**Data excerpts**

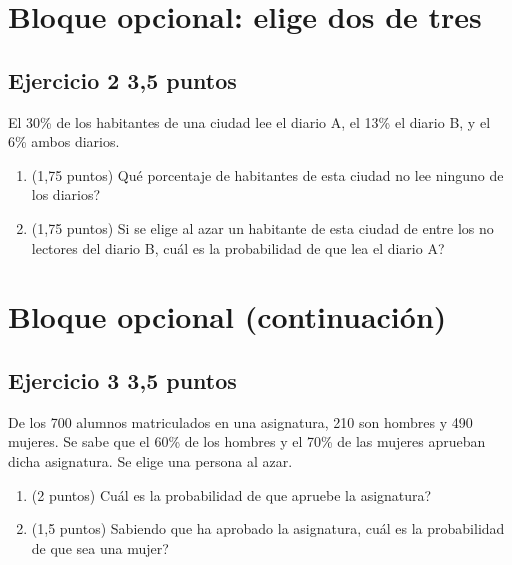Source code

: \documentclass[11pt]{article}
\begin{document}
\section*{Bloque opcional: elige dos de tres}
\subsection*{Ejercicio 2 \hfill 3,5 puntos} El 30\% de los habitantes de una ciudad lee el diario A, el 13\% el diario B, y el 6\% ambos diarios.

\begin{enumerate}[label=(\alph*)]

\item (1,75 puntos)  \textquestiondown{}Qué porcentaje de habitantes de esta ciudad no lee ninguno de los diarios?



\item (1,75 puntos)  Si se elige al azar un habitante de esta ciudad de entre los no lectores del diario B, \textquestiondown{}cuál es la probabilidad de que lea el diario A?



\end{enumerate}

\clearpage
\section*{Bloque opcional (continuación)}
\subsection*{Ejercicio 3 \hfill 3,5 puntos} De los 700 alumnos matriculados en una asignatura, 210 son hombres y 490 mujeres. Se sabe que el 60\% de los hombres y el 70\% de las mujeres aprueban dicha asignatura. Se elige una persona al azar.

\begin{enumerate}[label=(\alph*)]

\item (2 puntos)  \textquestiondown{}Cuál es la probabilidad de que apruebe la asignatura?



\item (1,5 puntos)  Sabiendo que ha aprobado la asignatura, \textquestiondown{}cuál es la probabilidad de que sea una mujer?



\end{enumerate}
\end{document}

**What you need to do**
Scan the lines above for the word "asignatura" and copy every one where it occurs.

**Finished task**
\subsection*{Ejercicio 3 \hfill 3,5 puntos} De los 700 alumnos matriculados en una asignatura, 210 son hombres y 490 mujeres. Se sabe que el 60\% de los hombres y el 70\% de las mujeres aprueban dicha asignatura. Se elige una persona al azar.
\item (2 puntos)  \textquestiondown{}Cuál es la probabilidad de que apruebe la asignatura?
\item (1,5 puntos)  Sabiendo que ha aprobado la asignatura, \textquestiondown{}cuál es la probabilidad de que sea una mujer?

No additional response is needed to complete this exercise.